Excerpts from a dataset
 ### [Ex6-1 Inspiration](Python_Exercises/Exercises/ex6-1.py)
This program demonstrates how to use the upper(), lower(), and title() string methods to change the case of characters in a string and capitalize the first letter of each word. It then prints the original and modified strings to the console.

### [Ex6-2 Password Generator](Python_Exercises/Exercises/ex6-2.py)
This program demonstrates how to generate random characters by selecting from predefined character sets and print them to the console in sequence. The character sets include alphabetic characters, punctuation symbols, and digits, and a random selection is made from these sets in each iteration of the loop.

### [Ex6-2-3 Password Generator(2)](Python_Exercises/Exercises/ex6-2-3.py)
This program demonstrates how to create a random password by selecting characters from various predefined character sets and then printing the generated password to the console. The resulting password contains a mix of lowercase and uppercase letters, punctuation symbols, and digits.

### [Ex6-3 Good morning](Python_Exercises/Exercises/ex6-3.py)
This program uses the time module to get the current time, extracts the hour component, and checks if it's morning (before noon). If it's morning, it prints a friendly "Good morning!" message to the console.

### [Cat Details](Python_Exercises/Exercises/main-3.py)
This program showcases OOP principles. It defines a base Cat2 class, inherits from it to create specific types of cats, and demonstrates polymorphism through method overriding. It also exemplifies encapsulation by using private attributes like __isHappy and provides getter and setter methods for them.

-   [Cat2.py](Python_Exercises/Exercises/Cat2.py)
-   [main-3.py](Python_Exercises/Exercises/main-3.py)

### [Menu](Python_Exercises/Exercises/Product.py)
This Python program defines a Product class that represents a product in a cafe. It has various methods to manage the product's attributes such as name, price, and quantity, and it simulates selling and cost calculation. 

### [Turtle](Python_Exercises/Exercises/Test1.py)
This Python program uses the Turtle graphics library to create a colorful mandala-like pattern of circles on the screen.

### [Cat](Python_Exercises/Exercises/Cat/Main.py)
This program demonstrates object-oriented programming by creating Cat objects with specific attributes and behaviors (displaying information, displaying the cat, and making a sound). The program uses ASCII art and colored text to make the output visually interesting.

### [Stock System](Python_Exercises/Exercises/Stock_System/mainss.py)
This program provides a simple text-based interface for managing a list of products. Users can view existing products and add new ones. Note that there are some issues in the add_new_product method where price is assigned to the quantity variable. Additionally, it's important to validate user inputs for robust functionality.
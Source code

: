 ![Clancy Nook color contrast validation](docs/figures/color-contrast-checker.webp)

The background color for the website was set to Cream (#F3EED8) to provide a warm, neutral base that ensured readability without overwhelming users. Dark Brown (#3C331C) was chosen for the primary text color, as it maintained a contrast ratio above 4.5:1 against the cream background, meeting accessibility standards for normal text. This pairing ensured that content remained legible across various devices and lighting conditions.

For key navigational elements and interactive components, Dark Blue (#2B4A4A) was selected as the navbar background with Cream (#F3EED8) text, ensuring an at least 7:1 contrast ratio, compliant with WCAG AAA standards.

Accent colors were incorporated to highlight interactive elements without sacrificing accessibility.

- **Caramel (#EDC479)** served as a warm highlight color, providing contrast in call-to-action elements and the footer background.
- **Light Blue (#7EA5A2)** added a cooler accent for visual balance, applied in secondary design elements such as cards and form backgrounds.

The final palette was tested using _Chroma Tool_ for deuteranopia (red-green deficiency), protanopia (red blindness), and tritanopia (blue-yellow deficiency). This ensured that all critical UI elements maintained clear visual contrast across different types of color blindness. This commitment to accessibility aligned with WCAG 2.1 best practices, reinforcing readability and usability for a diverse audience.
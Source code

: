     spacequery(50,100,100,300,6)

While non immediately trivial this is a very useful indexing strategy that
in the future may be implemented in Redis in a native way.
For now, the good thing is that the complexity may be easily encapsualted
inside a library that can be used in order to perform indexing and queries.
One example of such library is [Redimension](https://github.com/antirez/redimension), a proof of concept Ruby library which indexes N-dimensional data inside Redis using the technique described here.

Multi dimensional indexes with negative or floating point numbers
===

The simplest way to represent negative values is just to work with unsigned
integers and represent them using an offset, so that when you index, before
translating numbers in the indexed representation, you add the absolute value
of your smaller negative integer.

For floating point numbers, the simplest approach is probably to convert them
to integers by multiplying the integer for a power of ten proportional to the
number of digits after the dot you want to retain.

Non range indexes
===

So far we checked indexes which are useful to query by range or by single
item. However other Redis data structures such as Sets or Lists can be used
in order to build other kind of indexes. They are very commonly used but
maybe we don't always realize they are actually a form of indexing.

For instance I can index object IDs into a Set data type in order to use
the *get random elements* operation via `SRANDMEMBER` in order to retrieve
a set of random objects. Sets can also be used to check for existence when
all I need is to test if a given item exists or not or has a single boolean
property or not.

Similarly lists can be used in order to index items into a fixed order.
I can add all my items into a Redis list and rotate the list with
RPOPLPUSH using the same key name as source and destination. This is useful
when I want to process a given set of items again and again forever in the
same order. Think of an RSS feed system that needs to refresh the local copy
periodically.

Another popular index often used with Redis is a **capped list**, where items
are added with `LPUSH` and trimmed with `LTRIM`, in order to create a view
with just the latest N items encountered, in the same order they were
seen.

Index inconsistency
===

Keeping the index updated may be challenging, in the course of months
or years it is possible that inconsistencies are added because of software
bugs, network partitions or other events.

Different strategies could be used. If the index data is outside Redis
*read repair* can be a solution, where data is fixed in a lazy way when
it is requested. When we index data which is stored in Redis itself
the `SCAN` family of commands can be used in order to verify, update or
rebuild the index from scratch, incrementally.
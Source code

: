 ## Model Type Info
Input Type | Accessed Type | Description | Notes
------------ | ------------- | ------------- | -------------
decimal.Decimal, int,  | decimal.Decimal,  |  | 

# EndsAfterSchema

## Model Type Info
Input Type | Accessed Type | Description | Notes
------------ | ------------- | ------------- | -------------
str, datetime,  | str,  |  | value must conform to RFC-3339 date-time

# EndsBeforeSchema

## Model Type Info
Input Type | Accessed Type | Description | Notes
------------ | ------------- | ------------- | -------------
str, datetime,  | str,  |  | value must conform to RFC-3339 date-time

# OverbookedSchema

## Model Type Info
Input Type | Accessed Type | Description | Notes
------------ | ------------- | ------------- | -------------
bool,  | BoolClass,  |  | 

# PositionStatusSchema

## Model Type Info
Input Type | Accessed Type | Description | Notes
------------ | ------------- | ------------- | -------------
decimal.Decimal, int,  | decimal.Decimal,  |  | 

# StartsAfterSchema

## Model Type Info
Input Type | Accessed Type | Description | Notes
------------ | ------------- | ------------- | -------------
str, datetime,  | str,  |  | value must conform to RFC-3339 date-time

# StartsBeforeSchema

▶ _Activity_
Find the word "selecting" in the entries above. Copy every line that has it.

▶ _Solution to the problem_
This program demonstrates how to generate random characters by selecting from predefined character sets and print them to the console in sequence. The character sets include alphabetic characters, punctuation symbols, and digits, and a random selection is made from these sets in each iteration of the loop.
This program demonstrates how to create a random password by selecting characters from various predefined character sets and then printing the generated password to the console. The resulting password contains a mix of lowercase and uppercase letters, punctuation symbols, and digits.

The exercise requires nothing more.